From Dismissing Believers to Discipling Leaders: John Moon’s Story

October 23, 2025

3 min read

John Moon. Screenshot, source: John Moon International Ministries Facebook

John Moon didn’t set out to find God. In fact, faith was almost absent from his upbringing. His grandparents had gone to a Lutheran church, and his mother took him a handful of times, but religion never made its way into his daily life. By the time he got to Washington State University, he had no spiritual compass and little interest in finding one.

Then came the conversations. Friends and classmates spoke about Jesus not as a figure from history but as someone they knew. They described a living voice, a presence that guided them. Moon’s first reaction was disbelief — maybe even suspicion. “How do you know somebody like that?” he thought. “These people must be a little crazy.”

But the same story kept returning, and with it a curiosity he had never felt before. One day, someone gave him a Bible. He opened it and noticed words printed in red. He didn’t know what they meant, so he started there. Page after page, he read the words of Jesus. And somewhere between those red lines, something shifted. He went to his knees and prayed a simple prayer: I don’t know if this is true, but I want to know.

That prayer lit the fuse.
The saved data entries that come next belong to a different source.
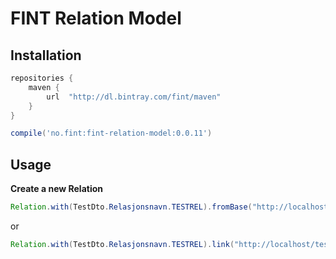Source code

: # FINT Relation Model

## Installation

```groovy
repositories {
    maven {
        url  "http://dl.bintray.com/fint/maven" 
    }
}

compile('no.fint:fint-relation-model:0.0.11')
```

## Usage

**Create a new Relation**
```java
Relation.with(TestDto.Relasjonsnavn.TESTREL).fromBase("http://localhost").path("/test")
```
or
```java
Relation.with(TestDto.Relasjonsnavn.TESTREL).link("http://localhost/test")
```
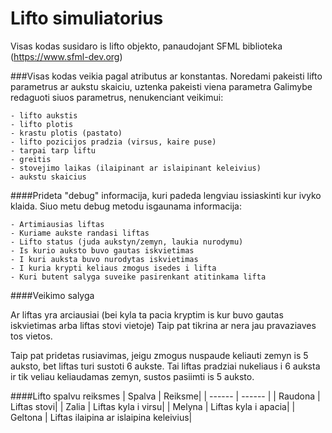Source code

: # Lifto simuliatorius

Visas kodas susidaro is lifto objekto, panaudojant SFML biblioteka (https://www.sfml-dev.org)


###Visas kodas veikia pagal atributus ar konstantas.
Noredami pakeisti lifto parametrus ar aukstu skaiciu, uztenka pakeisti viena parametra
Galimybe redaguoti siuos parametrus, nenukenciant veikimui:
```
- lifto aukstis
- lifto plotis
- krastu plotis (pastato)
- lifto pozicijos pradzia (virsus, kaire puse)
- tarpai tarp liftu
- greitis
- stovejimo laikas (ilaipinant ar islaipinant keleivius)
- aukstu skaicius
```

####Prideta "debug" informacija, kuri padeda lengviau issiaskinti kur ivyko klaida.
Siuo metu debug metodu isgaunama informacija:
```
- Artimiausias liftas
- Kuriame aukste randasi liftas
- Lifto status (juda aukstyn/zemyn, laukia nurodymu)
- Is kurio auksto buvo gautas iskvietimas
- I kuri auksta buvo nurodytas iskvietimas
- I kuria krypti keliaus zmogus isedes i lifta 
- Kuri butent salyga suveike pasirenkant atitinkama lifta
```

####Veikimo salyga

Ar liftas yra arciausiai (bei kyla ta pacia kryptim is kur buvo gautas iskvietimas arba liftas stovi vietoje)
Taip pat tikrina ar nera jau pravaziaves tos vietos.

Taip pat pridetas rusiavimas, jeigu zmogus nuspaude keliauti zemyn is 5 auksto, bet liftas turi sustoti 6 aukste.
Tai liftas pradziai nukeliaus i 6 auksta ir tik veliau keliaudamas zemyn, sustos pasiimti is 5 auksto.

####Lifto spalvu reiksmes
| Spalva | Reiksme|
| ------ | ------ |
| Raudona | Liftas stovi|
| Zalia | Liftas kyla i virsu|
| Melyna | Liftas kyla i apacia|
| Geltona | Liftas ilaipina ar islaipina keleivius|
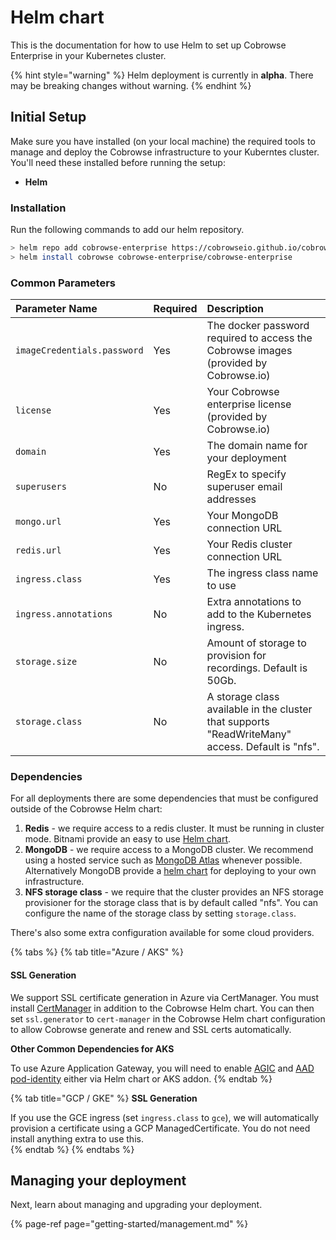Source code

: # Helm chart

This is the documentation for how to use Helm to set up Cobrowse Enterprise in your Kubernetes cluster.

{% hint style="warning" %}
Helm deployment is currently in **alpha**. There may be breaking changes without warning.
{% endhint %}

## Initial Setup

Make sure you have installed \(on your local machine\) the required tools to manage and deploy the Cobrowse infrastructure to your Kuberntes cluster. You'll need these installed before running the setup:

* **Helm**

### Installation

Run the following commands to add our helm repository.

```bash
> helm repo add cobrowse-enterprise https://cobrowseio.github.io/cobrowse-enterprise-helm/packages
> helm install cobrowse cobrowse-enterprise/cobrowse-enterprise
```

### Common Parameters

| Parameter Name | Required | Description |
| :--- | :--- | :--- |
| `imageCredentials.password` | Yes | The docker password required to access the Cobrowse images \(provided by Cobrowse.io\) |
| `license` | Yes | Your Cobrowse enterprise license \(provided by Cobrowse.io\) |
| `domain` | Yes | The domain name for your deployment |
| `superusers` | No | RegEx to specify superuser email addresses |
| `mongo.url` | Yes | Your MongoDB connection URL |
| `redis.url` | Yes | Your Redis cluster connection URL  |
| `ingress.class` | Yes | The ingress class name to use |
| `ingress.annotations` | No | Extra annotations to add to the Kubernetes ingress. |
| `storage.size` | No | Amount of storage to provision for recordings. Default is 50Gb. |
| `storage.class` | No | A storage class available in the cluster that supports "ReadWriteMany" access. Default is "nfs". |

### Dependencies

For all deployments there are some dependencies that must be configured outside of the Cobrowse Helm chart:

1. **Redis** - we require access to a redis cluster. It must be running in cluster mode. Bitnami provide an easy to use [Helm chart](https://github.com/bitnami/charts/tree/master/bitnami/redis-cluster).
2. **MongoDB** - we require access to a MongoDB cluster. We recommend using a hosted service such as [MongoDB Atlas](https://docs.atlas.mongodb.com/getting-started/) whenever possible. Alternatively MongoDB provide a [helm chart](https://www.mongodb.com/blog/post/introducing-the-mongodb-enterprise-operator-for-kubernetes) for deploying to your own infrastructure.
3. **NFS storage class** - we require that the cluster provides an NFS storage provisioner for the storage class that is by default called "nfs". You can configure the name of the storage class by setting `storage.class`. 

There's also some extra configuration available for some cloud providers.

{% tabs %}
{% tab title="Azure / AKS" %}
#### **SSL Generation**

We support SSL certificate generation in Azure via CertManager. You must install [CertManager](https://cert-manager.io/docs/installation/kubernetes/) in addition to the Cobrowse Helm chart. You can then set `ssl.generator` to `cert-manager` in the Cobrowse Helm chart configuration to allow Cobrowse generate and renew and SSL certs automatically.

**Other Common Dependencies for AKS**

To use Azure Application Gateway, you will need to enable [AGIC](https://docs.microsoft.com/en-us/azure/application-gateway/ingress-controller-overview) and [AAD pod-identity](https://docs.microsoft.com/en-us/azure/aks/use-azure-ad-pod-identity) either via Helm chart or AKS addon.
{% endtab %}

{% tab title="GCP / GKE" %}
**SSL Generation**

If you use the GCE ingress \(set `ingress.class` to `gce`\), we will automatically provision a certificate using a GCP ManagedCertificate. You do not need install anything extra to use this.  
{% endtab %}
{% endtabs %}

## Managing your deployment

Next, learn about managing and upgrading your deployment.

{% page-ref page="getting-started/management.md" %}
Moon describes a moment of spiritual breakthrough — an encounter that moved his faith from theory to reality. He joined a local church, threw himself into study, and learned to speak about what he had experienced. His life, once untouched by faith, began to orbit around it.

Still, he never left business behind. Trained in economics and real estate, Moon built a career that ran parallel to his ministry. For more than two decades, he traveled the world — Africa, Asia, South America — preaching on six continents while also keeping a foothold in real estate. To him, business and faith weren’t in competition. They were two sides of the same call.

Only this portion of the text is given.